A Casa, o corpo, o retrato

Para uma leitura de No Ventre da Maré Cheia, de Maria José de Castro


Num dos mais belos poemas de No Ventre da Maré Cheia (Porto: Editorial 100, 2004), o segundo livro de Maria José de Castro (que em 2001 se estreou com Drave – O Rosto das Palavras, Matosinhos: Contemporânea, 2001), pode ler-se:

As casas tinham portas e janelas.

As casas tinham braços.

As casas balançavam-se por cima das vidas

e  continuavam.

As casas contavam histórias, matavam, riam

festejavam.

As casas acendiam lareiras e fogões

eram casas sempre acesas.

Acordavam e adormeciam sem relógio de pulso.

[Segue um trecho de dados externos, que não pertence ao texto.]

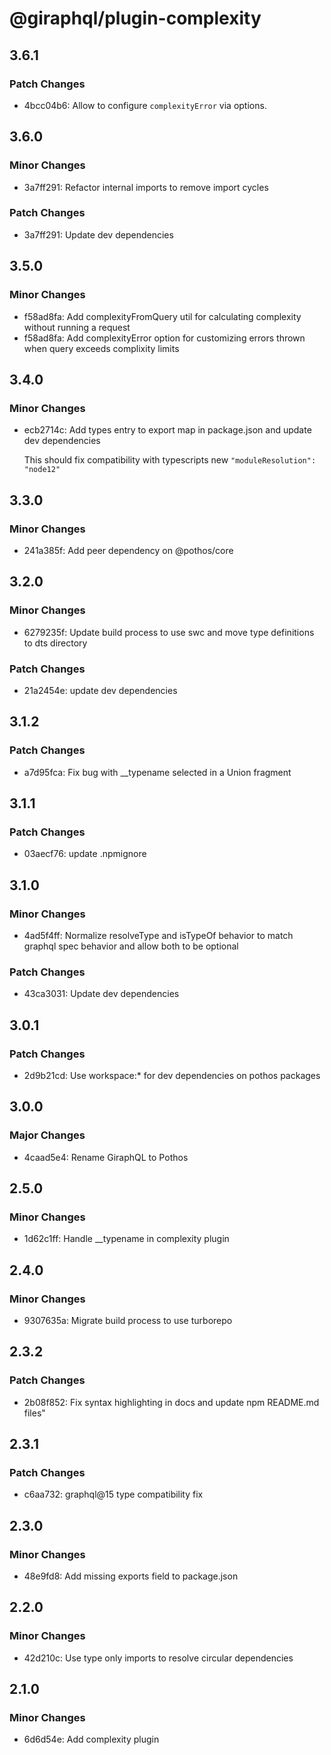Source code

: # @giraphql/plugin-complexity

## 3.6.1

### Patch Changes

- 4bcc04b6: Allow to configure `complexityError` via options.

## 3.6.0

### Minor Changes

- 3a7ff291: Refactor internal imports to remove import cycles

### Patch Changes

- 3a7ff291: Update dev dependencies

## 3.5.0

### Minor Changes

- f58ad8fa: Add complexityFromQuery util for calculating complexity without running a request
- f58ad8fa: Add complexityError option for customizing errors thrown when query exceeds complixity
  limits

## 3.4.0

### Minor Changes

- ecb2714c: Add types entry to export map in package.json and update dev dependencies

  This should fix compatibility with typescripts new `"moduleResolution": "node12"`

## 3.3.0

### Minor Changes

- 241a385f: Add peer dependency on @pothos/core

## 3.2.0

### Minor Changes

- 6279235f: Update build process to use swc and move type definitions to dts directory

### Patch Changes

- 21a2454e: update dev dependencies

## 3.1.2

### Patch Changes

- a7d95fca: Fix bug with \_\_typename selected in a Union fragment

## 3.1.1

### Patch Changes

- 03aecf76: update .npmignore

## 3.1.0

### Minor Changes

- 4ad5f4ff: Normalize resolveType and isTypeOf behavior to match graphql spec behavior and allow
  both to be optional

### Patch Changes

- 43ca3031: Update dev dependencies

## 3.0.1

### Patch Changes

- 2d9b21cd: Use workspace:\* for dev dependencies on pothos packages

## 3.0.0

### Major Changes

- 4caad5e4: Rename GiraphQL to Pothos

## 2.5.0

### Minor Changes

- 1d62c1ff: Handle \_\_typename in complexity plugin

## 2.4.0

### Minor Changes

- 9307635a: Migrate build process to use turborepo

## 2.3.2

### Patch Changes

- 2b08f852: Fix syntax highlighting in docs and update npm README.md files"

## 2.3.1

### Patch Changes

- c6aa732: graphql@15 type compatibility fix

## 2.3.0

### Minor Changes

- 48e9fd8: Add missing exports field to package.json

## 2.2.0

### Minor Changes

- 42d210c: Use type only imports to resolve circular dependencies

## 2.1.0

### Minor Changes

- 6d6d54e: Add complexity plugin
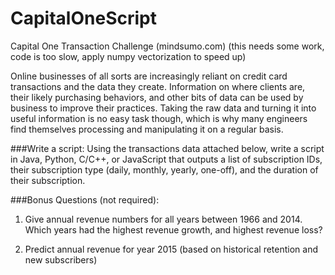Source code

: # CapitalOneScript
Capital One Transaction Challenge (mindsumo.com) 
(this needs some work, code is too slow, apply numpy vectorization to speed up) 

Online businesses of all sorts are increasingly reliant on credit card transactions and the data they create. 
Information on where clients are, their likely purchasing behaviors, and other bits of data can be used by business to improve their practices. 
Taking the raw data and turning it into useful information is no easy task though, 
which is why many engineers find themselves processing and manipulating it on a regular basis.

###Write a script:
Using the transactions data attached below, write a script in Java, Python, C/C++, or JavaScript that outputs a list of subscription IDs, their subscription type (daily, monthly, yearly, one-off), and the duration of their subscription.

###Bonus Questions (not required):

1. Give annual revenue numbers for all years between 1966 and 2014. Which years had the highest revenue growth, and highest revenue loss?

2. Predict annual revenue for year 2015 (based on historical retention and new subscribers)
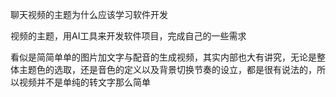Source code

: 聊天视频的主题为什么应该学习软件开发

视频的主题，用AI工具来开发软件项目，完成自己的一些需求

看似是简简单单的图片加文字与配音的生成视频，其实内部也大有讲究，无论是整体主题色的选取，还是音色的定义以及背景切换节奏的设立，都是很有说法的，所以视频并不是单纯的转文字那么简单
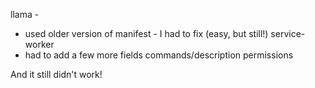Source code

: llama -
* used older version of manifest - I had to fix (easy, but still!)
	service-worker
* had to add a few more fields
	commands/description
	permissions

And it still didn't work!
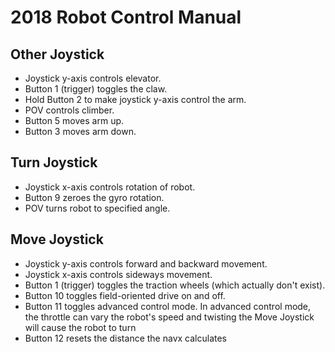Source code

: # 2018 Robot Control Manual

## Other Joystick

* Joystick y-axis controls elevator.
* Button 1 (trigger) toggles the claw.
* Hold Button 2 to make joystick y-axis control the arm.
* POV controls climber.
* Button 5 moves arm up.
* Button 3 moves arm down.

## Turn Joystick

* Joystick x-axis controls rotation of robot.
* Button 9 zeroes the gyro rotation.
* POV turns robot to specified angle.

## Move Joystick

* Joystick y-axis controls forward and backward movement.
* Joystick x-axis controls sideways movement.
* Button 1 (trigger) toggles the traction wheels (which actually don't exist).
* Button 10 toggles field-oriented drive on and off.
* Button 11 toggles advanced control mode. In advanced control mode, the throttle can vary the robot's speed and twisting the Move Joystick will cause the robot to turn
* Button 12 resets the distance the navx calculates

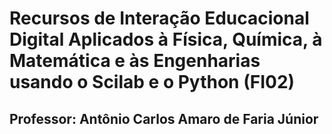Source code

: # Recursos de Interação Educacional Digital Aplicados à Física, Química, à Matemática e às Engenharias usando o Scilab e o Python (FI02)
## Professor: Antônio Carlos Amaro de Faria Júnior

As casas bebiam, maltratavam

amavam e pariam.

As casas também envelheciam.

As casas sobreviviam. (p. 60)

 

Na sua estrutura anafórica, este poema coloca em evidência uma das figurações mais obsessivas do nosso imaginário, a que a poesia e a ficção narrativa não se têm cansado de regressar. De imediato vêm à memória, entre outros, um célebre verso de Ruy Belo («ah as casas as casas as casas») e os estudos de Gaston Bachelard, em A Poética do Espaço, que detidamente analisam, como é sabido, as múltiplas representações da casa na poesia, e a constelação de significações que a sua presença pode desencadear.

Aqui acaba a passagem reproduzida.